- **Supplied information**:
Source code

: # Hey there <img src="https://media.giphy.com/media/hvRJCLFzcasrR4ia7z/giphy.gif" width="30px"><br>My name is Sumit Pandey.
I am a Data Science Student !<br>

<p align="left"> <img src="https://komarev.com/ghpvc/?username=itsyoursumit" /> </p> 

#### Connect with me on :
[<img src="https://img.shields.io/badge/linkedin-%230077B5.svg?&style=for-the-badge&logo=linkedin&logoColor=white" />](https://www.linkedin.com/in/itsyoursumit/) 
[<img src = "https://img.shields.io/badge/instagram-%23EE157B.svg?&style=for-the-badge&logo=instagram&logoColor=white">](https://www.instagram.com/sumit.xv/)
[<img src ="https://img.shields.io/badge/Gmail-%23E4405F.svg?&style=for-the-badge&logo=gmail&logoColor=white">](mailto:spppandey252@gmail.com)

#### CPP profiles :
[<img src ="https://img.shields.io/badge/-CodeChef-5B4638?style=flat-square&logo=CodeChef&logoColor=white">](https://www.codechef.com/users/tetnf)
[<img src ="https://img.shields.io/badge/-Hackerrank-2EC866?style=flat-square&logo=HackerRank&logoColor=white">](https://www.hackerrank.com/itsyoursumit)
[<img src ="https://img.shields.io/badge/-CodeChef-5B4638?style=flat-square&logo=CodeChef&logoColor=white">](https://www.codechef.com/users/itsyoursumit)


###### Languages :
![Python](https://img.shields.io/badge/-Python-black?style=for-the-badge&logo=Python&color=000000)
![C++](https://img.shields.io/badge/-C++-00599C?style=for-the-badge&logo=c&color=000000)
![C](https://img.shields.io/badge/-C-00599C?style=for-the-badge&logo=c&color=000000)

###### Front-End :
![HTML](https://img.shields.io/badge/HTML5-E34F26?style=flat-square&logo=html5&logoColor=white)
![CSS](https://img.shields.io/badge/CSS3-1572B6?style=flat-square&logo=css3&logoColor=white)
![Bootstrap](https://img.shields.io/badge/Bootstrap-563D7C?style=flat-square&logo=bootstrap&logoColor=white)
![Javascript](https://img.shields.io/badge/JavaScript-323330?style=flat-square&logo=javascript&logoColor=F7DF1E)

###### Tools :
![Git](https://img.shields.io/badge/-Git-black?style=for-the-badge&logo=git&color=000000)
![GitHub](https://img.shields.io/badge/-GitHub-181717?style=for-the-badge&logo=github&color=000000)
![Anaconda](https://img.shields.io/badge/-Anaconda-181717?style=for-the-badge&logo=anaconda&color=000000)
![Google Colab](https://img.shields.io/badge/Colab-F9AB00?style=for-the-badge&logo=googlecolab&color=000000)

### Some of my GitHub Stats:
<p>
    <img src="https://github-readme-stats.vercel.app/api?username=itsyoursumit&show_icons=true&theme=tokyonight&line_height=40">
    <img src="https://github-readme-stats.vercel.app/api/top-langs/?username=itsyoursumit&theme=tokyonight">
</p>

- **Task objective**:
Repeat every line of the listing without a single difference.

- **Answer to this exercise**:
Source code

: # Hey there <img src="https://media.giphy.com/media/hvRJCLFzcasrR4ia7z/giphy.gif" width="30px"><br>My name is Sumit Pandey.
I am a Data Science Student !<br>

<p align="left"> <img src="https://komarev.com/ghpvc/?username=itsyoursumit" /> </p> 

#### Connect with me on :
[<img src="https://img.shields.io/badge/linkedin-%230077B5.svg?&style=for-the-badge&logo=linkedin&logoColor=white" />](https://www.linkedin.com/in/itsyoursumit/) 
[<img src = "https://img.shields.io/badge/instagram-%23EE157B.svg?&style=for-the-badge&logo=instagram&logoColor=white">](https://www.instagram.com/sumit.xv/)
[<img src ="https://img.shields.io/badge/Gmail-%23E4405F.svg?&style=for-the-badge&logo=gmail&logoColor=white">](mailto:spppandey252@gmail.com)

#### CPP profiles :
[<img src ="https://img.shields.io/badge/-CodeChef-5B4638?style=flat-square&logo=CodeChef&logoColor=white">](https://www.codechef.com/users/tetnf)
[<img src ="https://img.shields.io/badge/-Hackerrank-2EC866?style=flat-square&logo=HackerRank&logoColor=white">](https://www.hackerrank.com/itsyoursumit)
[<img src ="https://img.shields.io/badge/-CodeChef-5B4638?style=flat-square&logo=CodeChef&logoColor=white">](https://www.codechef.com/users/itsyoursumit)


###### Languages :
![Python](https://img.shields.io/badge/-Python-black?style=for-the-badge&logo=Python&color=000000)
![C++](https://img.shields.io/badge/-C++-00599C?style=for-the-badge&logo=c&color=000000)
![C](https://img.shields.io/badge/-C-00599C?style=for-the-badge&logo=c&color=000000)

###### Front-End :
![HTML](https://img.shields.io/badge/HTML5-E34F26?style=flat-square&logo=html5&logoColor=white)
![CSS](https://img.shields.io/badge/CSS3-1572B6?style=flat-square&logo=css3&logoColor=white)
![Bootstrap](https://img.shields.io/badge/Bootstrap-563D7C?style=flat-square&logo=bootstrap&logoColor=white)
![Javascript](https://img.shields.io/badge/JavaScript-323330?style=flat-square&logo=javascript&logoColor=F7DF1E)

###### Tools :
![Git](https://img.shields.io/badge/-Git-black?style=for-the-badge&logo=git&color=000000)
![GitHub](https://img.shields.io/badge/-GitHub-181717?style=for-the-badge&logo=github&color=000000)
![Anaconda](https://img.shields.io/badge/-Anaconda-181717?style=for-the-badge&logo=anaconda&color=000000)
![Google Colab](https://img.shields.io/badge/Colab-F9AB00?style=for-the-badge&logo=googlecolab&color=000000)

### Some of my GitHub Stats:
<p>
    <img src="https://github-readme-stats.vercel.app/api?username=itsyoursumit&show_icons=true&theme=tokyonight&line_height=40">
    <img src="https://github-readme-stats.vercel.app/api/top-langs/?username=itsyoursumit&theme=tokyonight">
</p>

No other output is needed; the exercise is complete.